* **About this exercise**: If a line in the data has the string "compression", please show it.

* **Source data**:
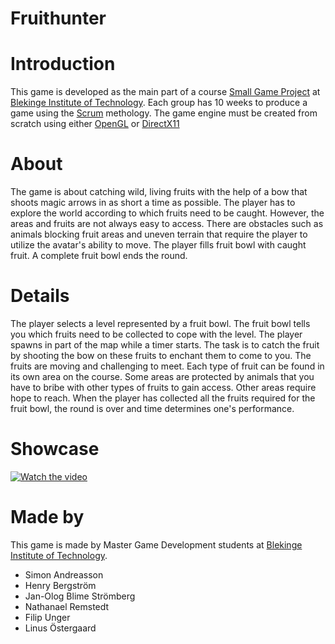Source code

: # Fruithunter
# Introduction
This game is developed as the main part of a course [Small Game Project](https://edu.bth.se/utbildning/utb_kurstillfalle.asp?lang=en&KtTermin=20181&KtAnmKod=T0000501&parentPtKod=PAACI15h) at [Blekinge Institute of Technology](https://bth.se/eng).
Each group has 10 weeks to produce a game using the [Scrum](https://en.wikipedia.org/wiki/Scrum_%28software_development%29) methology. The game engine must be created from scratch using either [OpenGL](https://en.wikipedia.org/wiki/OpenGL) or [DirectX11](https://en.wikipedia.org/wiki/DirectX)

# About
The game is about catching wild, living fruits with the help of a bow that shoots magic arrows in as short a time as possible. The player has to explore the world according to which fruits need to be caught. However, the areas and fruits are not always easy to access. There are obstacles such as animals blocking fruit areas and uneven terrain that require the player to utilize the avatar's ability to move. The player fills fruit bowl with caught fruit. A complete fruit bowl ends the round.

# Details
The player selects a level represented by a fruit bowl. The fruit bowl tells you which fruits need to be collected to cope with the level. The player spawns in part of the map while a timer starts. The task is to catch the fruit by shooting the bow on these fruits to enchant them to come to you.
The fruits are moving and challenging to meet. Each type of fruit can be found in its own area on the course. Some areas are protected by animals that you have to bribe with other types of fruits to gain access. Other areas require hope to reach. When the player has collected all the fruits required for the fruit bowl, the round is over and time determines one's performance.

# Showcase 
[![Watch the video](https://img.youtube.com/vi/O3FeRgt1t_0/hqdefault.jpg)](https://youtu.be/O3FeRgt1t_0)

# Made by
This game is made by Master Game Development students at [Blekinge Institute of Technology](https://bth.se/eng). 
+ Simon Andreasson
+ Henry Bergström
+ Jan-Olog Blime Strömberg
+ Nathanael Remstedt 
+ Filip Unger 
+ Linus Östergaard

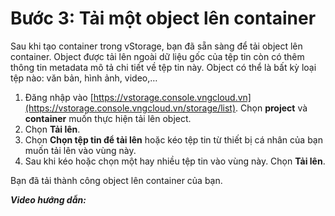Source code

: # Bước 3: Tải một object lên container

Sau khi tạo container trong vStorage, bạn đã sẵn sàng để tải object lên container. Object được tải lên ngoài dữ liệu gốc của tệp tin còn có thêm thông tin metadata mô tả chi tiết về tệp tin này. Object có thể là bất kỳ loại tệp nào: văn bản, hình ảnh, video,…

1. Đăng nhập vào [https://vstorage.console.vngcloud.vn](https://vstorage.console.vngcloud.vn/storage/list). Chọn **project** và **container** muốn thực hiện tải lên object.
2. Chọn **Tải lên**.
3. Chọn **Chọn tệp tin để tải lên** hoặc kéo tệp tin từ thiết bị cá nhân của bạn muốn tải lên vào vùng này.
4. Sau khi kéo hoặc chọn một hay nhiều tệp tin vào vùng này. Chọn **Tải lên**.

Bạn đã tải thành công object lên container của bạn.

_**Video hướng dẫn:**_



<figure><img src="../../../../.gitbook/assets/Tai_len_tep_tin.gif" alt=""><figcaption></figcaption></figure>


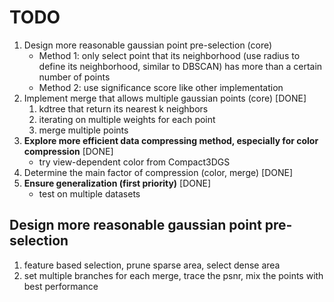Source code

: # TODO
1. Design more reasonable gaussian point pre-selection (core)
    - Method 1: only select point that its neighborhood (use radius to define its neighborhood, similar to DBSCAN) has more than a certain number of points
    - Method 2: use significance score like other implementation
2. Implement merge that allows multiple gaussian points (core) [DONE]
    1. kdtree that return its nearest k neighbors
    2. iterating on multiple weights for each point
    3. merge multiple points
3. **Explore more efficient data compressing method, especially for color compression** [DONE]
    - try view-dependent color from Compact3DGS
4. Determine the main factor of compression (color, merge) [DONE]
5. **Ensure generalization (first priority)** [DONE]
    - test on multiple datasets

## Design more reasonable gaussian point pre-selection
1. feature based selection, prune sparse area, select dense area
2. set multiple branches for each merge, trace the psnr, mix the points with best performance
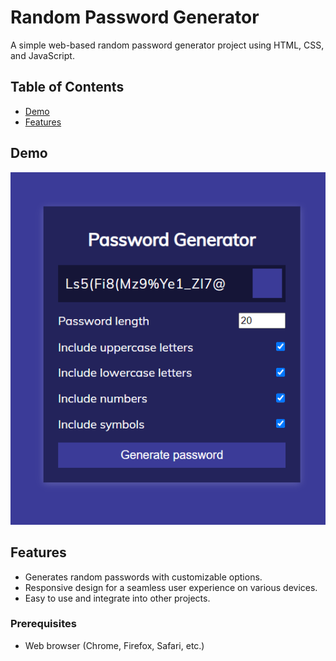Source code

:# Random Password Generator

A simple web-based random password generator project using HTML, CSS, and JavaScript.

## Table of Contents

- [Demo](#demo)
- [Features](#features)


## Demo

![Alt text](image.png)


## Features

- Generates random passwords with customizable options.
- Responsive design for a seamless user experience on various devices.
- Easy to use and integrate into other projects.



### Prerequisites

- Web browser (Chrome, Firefox, Safari, etc.)

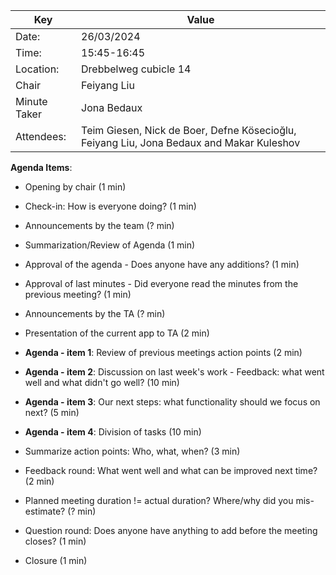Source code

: | Key          | Value                                                                                    |
|--------------|------------------------------------------------------------------------------------------|
| Date:        | 26/03/2024                                                                               |
| Time:        | 15:45-16:45                                                                              |
| Location:    | Drebbelweg cubicle 14                                                                    |
| Chair        | Feiyang Liu                                                                              |
| Minute Taker | Jona Bedaux                                                                             |
| Attendees:   | Teim Giesen, Nick de Boer, Defne Kösecioğlu, Feiyang Liu, Jona Bedaux and Makar Kuleshov |

**Agenda Items**:

- Opening by chair (1 min)

- Check-in: How is everyone doing? (1 min)

- Announcements by the team (? min)

- Summarization/Review of Agenda (1 min)

- Approval of the agenda - Does anyone have any additions? (1 min)

- Approval of last minutes - Did everyone read the minutes from the previous meeting? (1 min)

- Announcements by the TA (? min)

- Presentation of the current app to TA  (2 min)

- **Agenda - item 1**: Review of previous meetings action points (2 min)

- **Agenda - item 2**: Discussion on last week's work - Feedback: what went well and what didn't go well? (10 min)

- **Agenda - item 3**: Our next steps: what functionality should we focus on next? (5 min)

- **Agenda - item 4**: Division of tasks (10 min)

- Summarize action points: Who, what, when? (3 min)

- Feedback round: What went well and what can be improved next time? (2 min)

- Planned meeting duration != actual duration? Where/why did you mis-estimate? (? min)

- Question round: Does anyone have anything to add before the meeting closes? (1 min)

- Closure (1 min)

* **Output of the task**:
3. **Explore more efficient data compressing method, especially for color compression** [DONE]
4. Determine the main factor of compression (color, merge) [DONE]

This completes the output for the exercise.